What you need to do »
Among the lines below, which ones contain the word "https"? Copy every such line.

▬▬▬

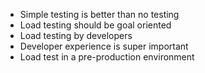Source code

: * Simple testing is better than no testing
* Load testing should be goal oriented
* Load testing by developers
* Developer experience is super important
* Load test in a pre-production environment

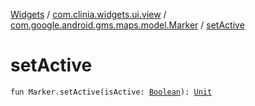 [Widgets](../../index.md) / [com.clinia.widgets.ui.view](../index.md) / [com.google.android.gms.maps.model.Marker](index.md) / [setActive](./set-active.md)

# setActive

`fun Marker.setActive(isActive: `[`Boolean`](https://kotlinlang.org/api/latest/jvm/stdlib/kotlin/-boolean/index.html)`): `[`Unit`](https://kotlinlang.org/api/latest/jvm/stdlib/kotlin/-unit/index.html)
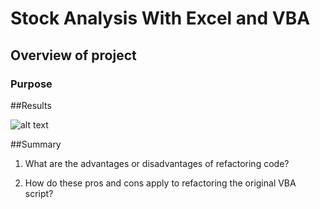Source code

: # Stock Analysis With Excel and VBA

## Overview of project


### Purpose


##Results

![alt text](https://github.com/NENUKORAH/stock-analysis/blob/Main/VBA_Challenge_2017.png?raw=true)


##Summary

1. What are the advantages or disadvantages of refactoring code?

2. How do these pros and cons apply to refactoring the original VBA script?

▬▬▬

Exercise solution »
`fun Marker.setActive(isActive: `[`Boolean`](https://kotlinlang.org/api/latest/jvm/stdlib/kotlin/-boolean/index.html)`): `[`Unit`](https://kotlinlang.org/api/latest/jvm/stdlib/kotlin/-unit/index.html)
![alt text](https://github.com/NENUKORAH/stock-analysis/blob/Main/VBA_Challenge_2017.png?raw=true)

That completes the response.